Some have pointed to these problems with renewables as evidence that we cannot step aside from fossil-fuels.
This author is not advocating that conclusion.
However, the above does imply (strongly I would suggest) that we need a renewed approach to how we think about renewables. That means we need to re-think the solutions we are offering if we intend to remain below a 2 degree rise in global temperature.
The renewable energy solution is one of supply. It looks to an alternative way to supply the electricity demanded by human beings.
What if we do a rethink, and start asking questions about demand? That means a renewed approach to our consumption levels.
Simply put – we are consuming too much. We are consuming more than Mother Earth can regenerate.

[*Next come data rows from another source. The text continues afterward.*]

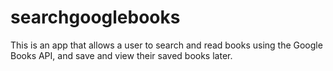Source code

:# searchgooglebooks
This is an app that allows a user to search and read books using the Google Books API, and save and view their saved books later.
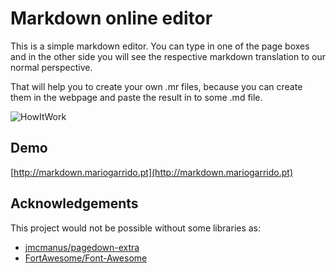 Markdown online editor
======================
This is a simple markdown editor. You can type in one of the page boxes and in the other side you will see the respective markdown translation to our normal perspective.

That will help you to create your own .mr files, because you can create them in the webpage and paste the result in to some .md file.

![HowItWork](http://i.imgur.com/vR3yyz6.gif)

## Demo
[http://markdown.mariogarrido.pt](http://markdown.mariogarrido.pt)	

## Acknowledgements 
This project would not be possible without some libraries as:

+ [jmcmanus/pagedown-extra](https://github.com/jmcmanus/pagedown-extra)
+ [FortAwesome/Font-Awesome](https://github.com/FortAwesome/Font-Awesome)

We must stop thinking about renewables and start thinking about de-growth. We must go into de-tox; recover from our addiction to consumption for consumptions sake.
1. These and the following data are from The Growing Role of Minerals and Metals for a Low Carbon Future, World Bank, 2017.
2. Presently (as of 2020) 61.1 billion tonnes of metal ore, fossil fuels, and non-metallic minerals are extracted from the Earth annually. www.theworldcounts.com (accessed 25 Nov 2020)
3. Mark P Mills (Massachusetts Institute of Technology), The ‘New Energy Economy’: An Exercise in Magical Thinking, March 2019.